Our union-bargained coverage is still quite competitive, which makes it rather pricey for those footing the full cost. Sometimes, healthy youngsters can do better in the individual markets when they're not priced along with the collective experience of 50-year-old government workers.

We're expecting many more dependents in the 25-to-26 age group to join the plan, since our interpretation of the new laws doesn't lead us to believe we can charge an additional rate for them.

There's a story behind every mandate

Each mandate has a history and an explanation. Most of us agree that a health plan covering a mastectomy also should cover reconstructive surgery. And certainly we don't want new moms to be thrown out of the hospital minutes after giving birth.

Mandates like these exist in all 50 states and are subject to little or no debate at all.
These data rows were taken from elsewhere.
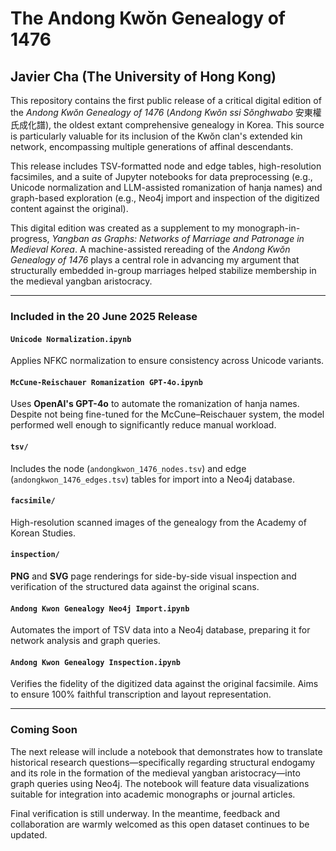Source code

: # The Andong Kwŏn Genealogy of 1476

## Javier Cha (The University of Hong Kong)

This repository contains the first public release of a critical digital edition of the *Andong Kwŏn Genealogy of 1476* (*Andong Kwŏn ssi Sŏnghwabo* 安東權氏成化譜), the oldest extant comprehensive genealogy in Korea. This source is particularly valuable for its inclusion of the Kwŏn clan's extended kin network, encompassing multiple generations of affinal descendants.

This release includes TSV-formatted node and edge tables, high-resolution facsimiles, and a suite of Jupyter notebooks for data preprocessing (e.g., Unicode normalization and LLM-assisted romanization of hanja names) and graph-based exploration (e.g., Neo4j import and inspection of the digitized content against the original).

This digital edition was created as a supplement to my monograph-in-progress, _Yangban as Graphs: Networks of Marriage and Patronage in Medieval Korea_. A machine-assisted rereading of the *Andong Kwŏn Genealogy of 1476* plays a central role in advancing my argument that structurally embedded in-group marriages helped stabilize membership in the medieval yangban aristocracy.

---

### Included in the 20 June 2025 Release

#### `Unicode Normalization.ipynb`
Applies NFKC normalization to ensure consistency across Unicode variants.

#### `McCune-Reischauer Romanization GPT-4o.ipynb`
Uses **OpenAI's GPT-4o** to automate the romanization of hanja names. Despite not being fine-tuned for the McCune–Reischauer system, the model performed well enough to significantly reduce manual workload.

#### `tsv/`
Includes the node (`andongkwon_1476_nodes.tsv`) and edge (`andongkwon_1476_edges.tsv`) tables for import into a Neo4j database.

#### `facsimile/`
High-resolution scanned images of the genealogy from the Academy of Korean Studies.

#### `inspection/`
**PNG** and **SVG** page renderings for side-by-side visual inspection and verification of the structured data against the original scans.

#### `Andong Kwon Genealogy Neo4j Import.ipynb`
Automates the import of TSV data into a Neo4j database, preparing it for network analysis and graph queries.

#### `Andong Kwon Genealogy Inspection.ipynb`
Verifies the fidelity of the digitized data against the original facsimile. Aims to ensure 100% faithful transcription and layout representation.

---

### Coming Soon

The next release will include a notebook that demonstrates how to translate historical research questions—specifically regarding structural endogamy and its role in the formation of the medieval yangban aristocracy—into graph queries using Neo4j. The notebook will feature data visualizations suitable for integration into academic monographs or journal articles.

Final verification is still underway. In the meantime, feedback and collaboration are warmly welcomed as this open dataset continues to be updated.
They fall under the general categories of common sense, the right thing to do and, as my six-year-old nephew might say, "Duh."

But where there are state legislatures, there are also politics, politicians and - heaven forbid - special interest groups. Sometimes mandates come into play where the medical necessity of such mandated coverage may exist only in the mind of the individual pushing the mandate.

(Although it should be said, I'm eternally grateful to whoever it was that ensured dental anesthesia was to become a mandate in Florida.)

Sometimes the provider community becomes convinced about the efficacy of a treatment before the insurance community - in the case of autism therapy, for example - and if the right providers know the right politicians, a mandate may result.

Pins and needles

Sometimes, this can positively affect patient treatment. But acupuncture? This is a mandate that one might consider debatable. As a benefits manager, however, I won't be standing in line to start that debate. After all, those pins and needles have to be a heck of a lot cheaper than surgery - so have at it.

Although the value of a mandate may lie in the eye of the beholder, the cost of the mandate lies in the premiums of policyholders. Savvy benefits managers should keep an eye toward their respective state capitals and make their voices heard when the discussion begins.

Since the cost burden of health reform seems to lie squarely on the shoulders of American businesses, it's a good idea for those businesses to have a voice in the ongoing debate.


Contributing Editor Nancy L. Bolton is the director of risk management for the Palm Beach County Board of County Commissioners in West Palm Beach, Fla.